* [Assigned task]:
When you reach the line that contains "hijo de Deuel." in the data below, start reproducing lines exactly, and stop after the line that contains "hijo de Amiúd.".

Source texts of formatted documents
·····

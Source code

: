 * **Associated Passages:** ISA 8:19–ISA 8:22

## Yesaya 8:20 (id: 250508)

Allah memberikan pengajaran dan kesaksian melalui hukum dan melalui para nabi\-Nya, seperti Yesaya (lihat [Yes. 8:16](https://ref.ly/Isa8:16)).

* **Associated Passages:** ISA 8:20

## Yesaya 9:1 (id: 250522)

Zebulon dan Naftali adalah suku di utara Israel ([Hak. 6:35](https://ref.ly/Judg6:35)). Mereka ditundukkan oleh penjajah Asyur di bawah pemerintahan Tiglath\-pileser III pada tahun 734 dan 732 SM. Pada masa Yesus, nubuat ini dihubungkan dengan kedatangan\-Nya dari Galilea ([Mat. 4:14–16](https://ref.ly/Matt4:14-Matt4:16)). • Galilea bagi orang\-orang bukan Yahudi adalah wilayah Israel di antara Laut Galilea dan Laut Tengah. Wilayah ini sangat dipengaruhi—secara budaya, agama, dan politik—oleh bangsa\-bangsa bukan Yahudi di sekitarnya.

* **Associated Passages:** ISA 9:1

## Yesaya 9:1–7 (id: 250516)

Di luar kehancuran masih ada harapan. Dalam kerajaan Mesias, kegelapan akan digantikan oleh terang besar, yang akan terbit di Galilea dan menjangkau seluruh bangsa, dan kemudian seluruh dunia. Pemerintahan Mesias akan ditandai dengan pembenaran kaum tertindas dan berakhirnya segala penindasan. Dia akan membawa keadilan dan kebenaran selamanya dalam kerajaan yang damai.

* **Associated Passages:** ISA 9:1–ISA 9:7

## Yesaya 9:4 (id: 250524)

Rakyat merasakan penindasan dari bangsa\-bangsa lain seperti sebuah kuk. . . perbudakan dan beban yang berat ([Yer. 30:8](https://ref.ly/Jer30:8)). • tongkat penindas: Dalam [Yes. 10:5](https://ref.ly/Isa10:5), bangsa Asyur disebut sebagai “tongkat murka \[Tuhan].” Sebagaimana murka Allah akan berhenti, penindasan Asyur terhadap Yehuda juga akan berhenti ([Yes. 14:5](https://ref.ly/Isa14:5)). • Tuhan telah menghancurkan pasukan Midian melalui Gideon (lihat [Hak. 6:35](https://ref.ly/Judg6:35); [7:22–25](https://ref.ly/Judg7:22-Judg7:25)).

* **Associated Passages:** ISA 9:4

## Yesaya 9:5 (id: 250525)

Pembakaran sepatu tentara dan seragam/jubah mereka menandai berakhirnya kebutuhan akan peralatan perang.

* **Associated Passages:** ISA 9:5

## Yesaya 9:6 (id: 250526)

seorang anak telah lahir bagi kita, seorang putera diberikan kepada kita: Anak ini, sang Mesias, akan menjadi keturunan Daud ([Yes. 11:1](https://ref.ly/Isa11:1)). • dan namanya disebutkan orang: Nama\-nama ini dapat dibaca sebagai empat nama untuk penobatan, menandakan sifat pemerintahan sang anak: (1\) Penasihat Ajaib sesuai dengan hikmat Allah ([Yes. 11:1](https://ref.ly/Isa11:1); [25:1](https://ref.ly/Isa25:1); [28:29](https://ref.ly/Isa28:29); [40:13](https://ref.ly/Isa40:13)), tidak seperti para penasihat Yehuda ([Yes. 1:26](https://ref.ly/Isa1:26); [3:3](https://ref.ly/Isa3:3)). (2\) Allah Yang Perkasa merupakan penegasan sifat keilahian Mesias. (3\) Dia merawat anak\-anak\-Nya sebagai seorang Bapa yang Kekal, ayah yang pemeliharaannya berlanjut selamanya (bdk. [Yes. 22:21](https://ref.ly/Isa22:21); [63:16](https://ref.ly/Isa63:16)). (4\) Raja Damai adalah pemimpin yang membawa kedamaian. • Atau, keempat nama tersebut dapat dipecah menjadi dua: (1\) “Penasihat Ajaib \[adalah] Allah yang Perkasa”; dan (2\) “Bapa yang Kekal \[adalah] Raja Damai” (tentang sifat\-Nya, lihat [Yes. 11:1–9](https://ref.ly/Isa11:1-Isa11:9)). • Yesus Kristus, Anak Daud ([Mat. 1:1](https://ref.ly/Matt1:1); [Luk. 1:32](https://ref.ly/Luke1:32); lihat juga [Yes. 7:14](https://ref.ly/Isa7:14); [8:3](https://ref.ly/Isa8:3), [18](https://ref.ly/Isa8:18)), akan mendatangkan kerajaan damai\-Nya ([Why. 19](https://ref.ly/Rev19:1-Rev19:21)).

·····

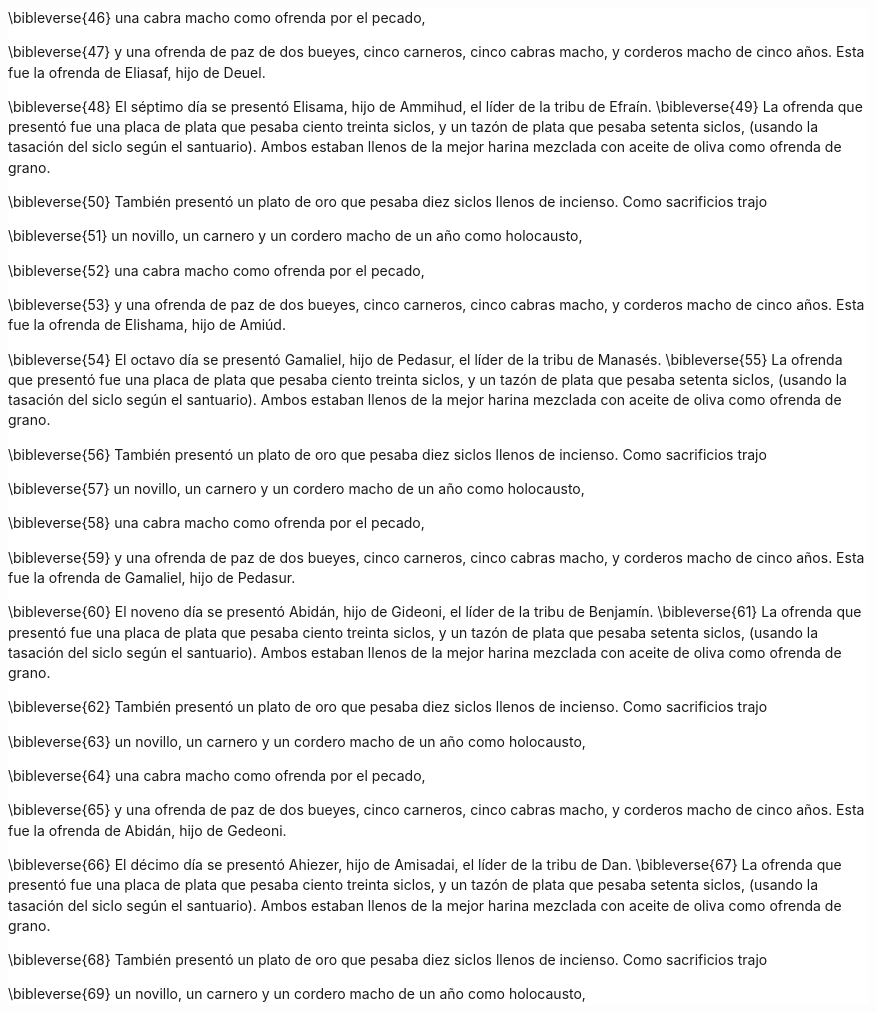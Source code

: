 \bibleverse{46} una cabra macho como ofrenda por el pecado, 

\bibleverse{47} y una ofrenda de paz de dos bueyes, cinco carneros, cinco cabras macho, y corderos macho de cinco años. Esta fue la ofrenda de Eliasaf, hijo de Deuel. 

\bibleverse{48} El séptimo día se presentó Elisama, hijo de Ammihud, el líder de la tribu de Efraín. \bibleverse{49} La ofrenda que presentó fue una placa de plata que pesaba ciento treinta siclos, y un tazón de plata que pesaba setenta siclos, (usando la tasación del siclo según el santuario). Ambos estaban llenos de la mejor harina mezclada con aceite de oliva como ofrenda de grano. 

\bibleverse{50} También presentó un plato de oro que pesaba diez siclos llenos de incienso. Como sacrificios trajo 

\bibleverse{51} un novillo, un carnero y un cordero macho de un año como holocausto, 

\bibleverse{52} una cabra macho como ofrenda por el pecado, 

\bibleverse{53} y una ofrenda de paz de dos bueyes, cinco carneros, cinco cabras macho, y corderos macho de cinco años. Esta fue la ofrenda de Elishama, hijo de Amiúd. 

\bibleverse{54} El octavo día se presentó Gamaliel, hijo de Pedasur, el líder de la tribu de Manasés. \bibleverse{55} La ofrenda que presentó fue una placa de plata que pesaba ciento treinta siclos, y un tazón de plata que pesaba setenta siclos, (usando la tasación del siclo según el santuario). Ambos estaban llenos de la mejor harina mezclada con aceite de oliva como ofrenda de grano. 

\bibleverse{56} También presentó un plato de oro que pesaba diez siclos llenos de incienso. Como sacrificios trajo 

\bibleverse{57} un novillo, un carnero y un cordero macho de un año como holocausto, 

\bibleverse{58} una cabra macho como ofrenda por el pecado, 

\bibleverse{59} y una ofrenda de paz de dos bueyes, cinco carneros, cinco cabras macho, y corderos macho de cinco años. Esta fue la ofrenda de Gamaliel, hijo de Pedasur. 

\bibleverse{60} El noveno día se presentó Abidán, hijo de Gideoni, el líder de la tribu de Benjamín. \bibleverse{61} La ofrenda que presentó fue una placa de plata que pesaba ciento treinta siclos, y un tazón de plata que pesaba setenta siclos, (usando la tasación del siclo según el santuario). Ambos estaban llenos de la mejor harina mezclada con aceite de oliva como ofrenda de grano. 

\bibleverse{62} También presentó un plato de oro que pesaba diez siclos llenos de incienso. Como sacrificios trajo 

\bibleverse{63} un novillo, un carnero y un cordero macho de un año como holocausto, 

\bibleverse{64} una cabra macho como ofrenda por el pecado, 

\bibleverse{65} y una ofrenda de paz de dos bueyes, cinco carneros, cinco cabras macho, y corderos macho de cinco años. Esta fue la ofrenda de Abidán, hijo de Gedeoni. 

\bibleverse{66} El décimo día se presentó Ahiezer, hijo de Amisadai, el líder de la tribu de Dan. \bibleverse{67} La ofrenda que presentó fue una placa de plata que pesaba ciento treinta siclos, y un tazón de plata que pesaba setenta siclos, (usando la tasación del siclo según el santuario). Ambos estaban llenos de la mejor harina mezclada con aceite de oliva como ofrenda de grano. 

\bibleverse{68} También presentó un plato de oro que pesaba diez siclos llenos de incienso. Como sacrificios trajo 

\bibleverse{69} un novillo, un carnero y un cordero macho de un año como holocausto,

·····

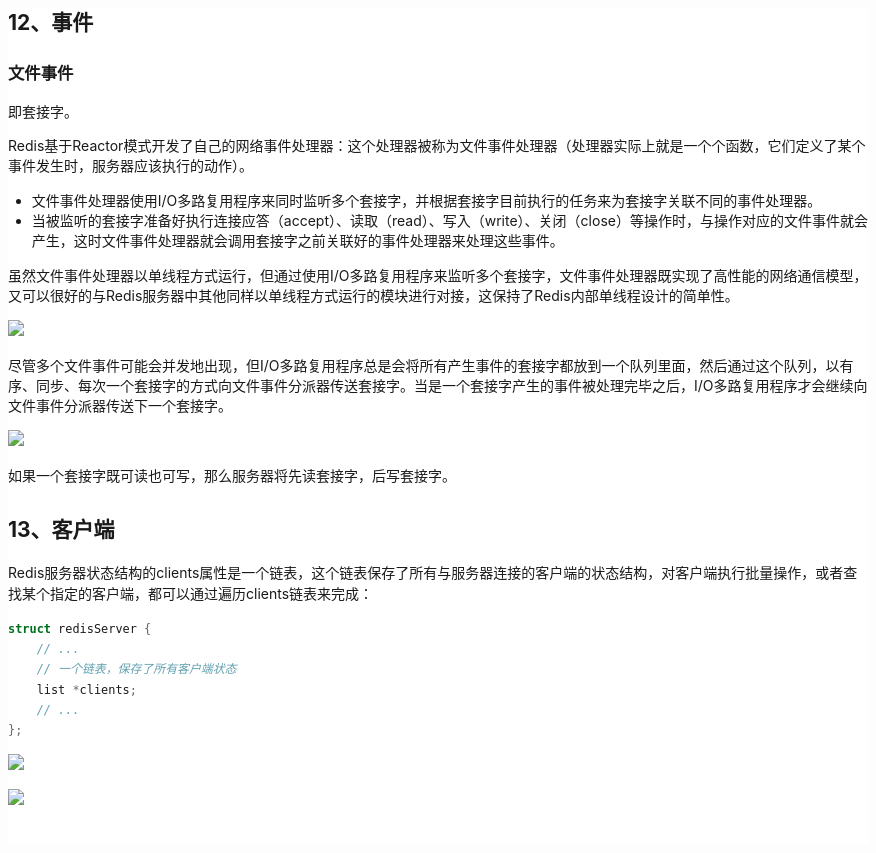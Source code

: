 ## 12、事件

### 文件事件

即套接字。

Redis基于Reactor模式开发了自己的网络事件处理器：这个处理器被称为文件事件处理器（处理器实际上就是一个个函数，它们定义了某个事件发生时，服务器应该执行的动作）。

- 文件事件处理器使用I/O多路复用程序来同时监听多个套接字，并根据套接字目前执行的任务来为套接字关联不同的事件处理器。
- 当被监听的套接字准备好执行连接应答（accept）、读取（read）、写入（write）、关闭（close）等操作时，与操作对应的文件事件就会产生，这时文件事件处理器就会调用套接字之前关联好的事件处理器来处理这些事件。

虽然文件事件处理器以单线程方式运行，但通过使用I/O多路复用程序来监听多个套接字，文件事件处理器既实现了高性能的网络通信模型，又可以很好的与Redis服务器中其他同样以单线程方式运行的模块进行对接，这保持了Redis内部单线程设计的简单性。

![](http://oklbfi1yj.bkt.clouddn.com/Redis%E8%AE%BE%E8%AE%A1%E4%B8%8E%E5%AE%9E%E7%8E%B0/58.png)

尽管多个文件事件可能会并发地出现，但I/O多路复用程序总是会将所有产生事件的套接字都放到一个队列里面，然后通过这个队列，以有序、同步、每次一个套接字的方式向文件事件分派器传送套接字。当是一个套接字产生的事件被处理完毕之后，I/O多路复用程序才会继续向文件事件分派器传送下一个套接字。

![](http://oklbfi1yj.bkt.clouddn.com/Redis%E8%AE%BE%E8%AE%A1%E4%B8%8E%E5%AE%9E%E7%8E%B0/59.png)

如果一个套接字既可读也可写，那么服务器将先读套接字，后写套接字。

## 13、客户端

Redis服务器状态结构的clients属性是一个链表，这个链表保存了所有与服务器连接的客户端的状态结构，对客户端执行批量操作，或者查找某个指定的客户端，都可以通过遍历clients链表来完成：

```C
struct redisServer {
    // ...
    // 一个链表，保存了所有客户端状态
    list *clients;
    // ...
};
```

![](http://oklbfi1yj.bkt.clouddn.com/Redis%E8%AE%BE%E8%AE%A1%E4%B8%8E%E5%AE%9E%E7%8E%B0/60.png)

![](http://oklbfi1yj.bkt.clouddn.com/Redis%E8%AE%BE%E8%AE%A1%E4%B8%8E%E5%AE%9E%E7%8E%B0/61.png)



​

·····

* [Finished exercise]:
\bibleverse{47} y una ofrenda de paz de dos bueyes, cinco carneros, cinco cabras macho, y corderos macho de cinco años. Esta fue la ofrenda de Eliasaf, hijo de Deuel. 

\bibleverse{48} El séptimo día se presentó Elisama, hijo de Ammihud, el líder de la tribu de Efraín. \bibleverse{49} La ofrenda que presentó fue una placa de plata que pesaba ciento treinta siclos, y un tazón de plata que pesaba setenta siclos, (usando la tasación del siclo según el santuario). Ambos estaban llenos de la mejor harina mezclada con aceite de oliva como ofrenda de grano. 

\bibleverse{50} También presentó un plato de oro que pesaba diez siclos llenos de incienso. Como sacrificios trajo 

\bibleverse{51} un novillo, un carnero y un cordero macho de un año como holocausto, 

\bibleverse{52} una cabra macho como ofrenda por el pecado, 

\bibleverse{53} y una ofrenda de paz de dos bueyes, cinco carneros, cinco cabras macho, y corderos macho de cinco años. Esta fue la ofrenda de Elishama, hijo de Amiúd. 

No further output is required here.